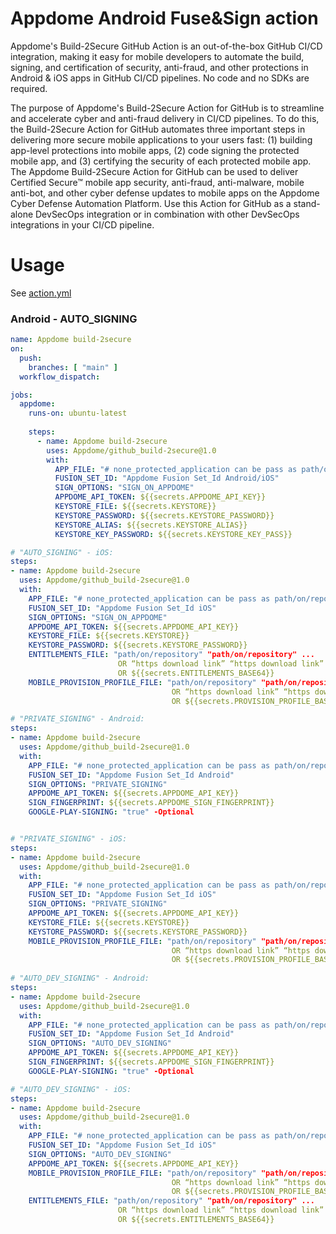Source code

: # Appdome Android Fuse&Sign action

Appdome's Build-2Secure GitHub Action is an out-of-the-box GitHub CI/CD integration, making it easy for mobile developers to automate the build, signing, and certification of security, anti-fraud, and other protections in Android & iOS apps in GitHub CI/CD pipelines. No code and no SDKs are required.

The purpose of Appdome's Build-2Secure Action for GitHub is to streamline and accelerate cyber and anti-fraud delivery in CI/CD pipelines. To do this, the Build-2Secure Action for GitHub automates three important steps in delivering more secure mobile applications to your users fast: (1) building app-level protections into mobile apps, (2) code signing the protected mobile app, and (3) certifying the security of each protected mobile app. The Appdome Build-2Secure Action for GitHub can be used to deliver Certified Secure™ mobile app security, anti-fraud, anti-malware, mobile anti-bot, and other cyber defense updates to mobile apps on the Appdome Cyber Defense Automation Platform. Use this Action for GitHub as a stand-alone DevSecOps integration or in combination with other DevSecOps integrations in your CI/CD pipeline.  


# Usage

See [action.yml](action.yml)

### Android - AUTO_SIGNING
```yaml
name: Appdome build-2secure
on:
  push:
    branches: [ "main" ]
  workflow_dispatch:

jobs:
  appdome:
    runs-on: ubuntu-latest
    
    steps:
      - name: Appdome build-2secure
        uses: Appdome/github_build-2secure@1.0
        with:
          APP_FILE: "# none_protected_application can be pass as path/on/repository OR https://download_link"
          FUSION_SET_ID: "Appdome Fusion Set_Id Android/iOS"
          SIGN_OPTIONS: "SIGN_ON_APPDOME"
          APPDOME_API_TOKEN: ${{secrets.APPDOME_API_KEY}}
          KEYSTORE_FILE: ${{secrets.KEYSTORE}}
          KEYSTORE_PASSWORD: ${{secrets.KEYSTORE_PASSWORD}}
          KEYSTORE_ALIAS: ${{secrets.KEYSTORE_ALIAS}}
          KEYSTORE_KEY_PASSWORD: ${{secrets.KEYSTORE_KEY_PASS}}
```
```yaml
# "AUTO_SIGNING" - iOS:
steps:
- name: Appdome build-2secure
  uses: Appdome/github_build-2secure@1.0
  with:
    APP_FILE: "# none_protected_application can be pass as path/on/repository OR https://download_link"
    FUSION_SET_ID: "Appdome Fusion Set_Id iOS"
    SIGN_OPTIONS: "SIGN_ON_APPDOME"
    APPDOME_API_TOKEN: ${{secrets.APPDOME_API_KEY}}
    KEYSTORE_FILE: ${{secrets.KEYSTORE}}
    KEYSTORE_PASSWORD: ${{secrets.KEYSTORE_PASSWORD}}
    ENTITLEMENTS_FILE: "path/on/repository" "path/on/repository" ... 
                        OR “https download link” “https download link” ....
                        OR ${{secrets.ENTITLEMENTS_BASE64}}
    MOBILE_PROVISION_PROFILE_FILE: "path/on/repository" "path/on/repository" ...
                                    OR “https download link” “https download link” ....
                                    OR ${{secrets.PROVISION_PROFILE_BASE64}}

# "PRIVATE_SIGNING" - Android:
steps:
- name: Appdome build-2secure
  uses: Appdome/github_build-2secure@1.0
  with:
    APP_FILE: "# none_protected_application can be pass as path/on/repository OR https://download_link"
    FUSION_SET_ID: "Appdome Fusion Set_Id Android"
    SIGN_OPTIONS: "PRIVATE_SIGNING"
    APPDOME_API_TOKEN: ${{secrets.APPDOME_API_KEY}}
    SIGN_FINGERPRINT: ${{secrets.APPDOME_SIGN_FINGERPRINT}}
    GOOGLE-PLAY-SIGNING: "true" -Optional


# "PRIVATE_SIGNING" - iOS:
steps:
- name: Appdome build-2secure
  uses: Appdome/github_build-2secure@1.0
  with:
    APP_FILE: "# none_protected_application can be pass as path/on/repository OR https://download_link"
    FUSION_SET_ID: "Appdome Fusion Set_Id iOS"
    SIGN_OPTIONS: "PRIVATE_SIGNING"
    APPDOME_API_TOKEN: ${{secrets.APPDOME_API_KEY}}
    KEYSTORE_FILE: ${{secrets.KEYSTORE}}
    KEYSTORE_PASSWORD: ${{secrets.KEYSTORE_PASSWORD}}
    MOBILE_PROVISION_PROFILE_FILE: "path/on/repository" "path/on/repository" ...
                                    OR “https download link” “https download link” ....
                                    OR ${{secrets.PROVISION_PROFILE_BASE64}}
                                    
# "AUTO_DEV_SIGNING" - Android:
steps:
- name: Appdome build-2secure
  uses: Appdome/github_build-2secure@1.0
  with:
    APP_FILE: "# none_protected_application can be pass as path/on/repository OR https://download_link"
    FUSION_SET_ID: "Appdome Fusion Set_Id Android"
    SIGN_OPTIONS: "AUTO_DEV_SIGNING"
    APPDOME_API_TOKEN: ${{secrets.APPDOME_API_KEY}}
    SIGN_FINGERPRINT: ${{secrets.APPDOME_SIGN_FINGERPRINT}}
    GOOGLE-PLAY-SIGNING: "true" -Optional

# "AUTO_DEV_SIGNING" - iOS:
steps:
- name: Appdome build-2secure
  uses: Appdome/github_build-2secure@1.0
  with:
    APP_FILE: "# none_protected_application can be pass as path/on/repository OR https://download_link"
    FUSION_SET_ID: "Appdome Fusion Set_Id iOS"
    SIGN_OPTIONS: "AUTO_DEV_SIGNING"
    APPDOME_API_TOKEN: ${{secrets.APPDOME_API_KEY}}
    MOBILE_PROVISION_PROFILE_FILE: "path/on/repository" "path/on/repository" ...
                                    OR “https download link” “https download link” ....
                                    OR ${{secrets.PROVISION_PROFILE_BASE64}}
    ENTITLEMENTS_FILE: "path/on/repository" "path/on/repository" ... 
                        OR “https download link” “https download link” ....
                        OR ${{secrets.ENTITLEMENTS_BASE64}}
```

■ ■ ■

WHAT IS BEING ASKED
Restate the lines of the records exactly, starting at the first and stopping after the line with "Appdome's Build-2Secure GitHub". Leave out any picture.

RESULT FOR THIS EXERCISE
Source code

: # Appdome Android Fuse&Sign action

Appdome's Build-2Secure GitHub Action is an out-of-the-box GitHub CI/CD integration, making it easy for mobile developers to automate the build, signing, and certification of security, anti-fraud, and other protections in Android & iOS apps in GitHub CI/CD pipelines. No code and no SDKs are required.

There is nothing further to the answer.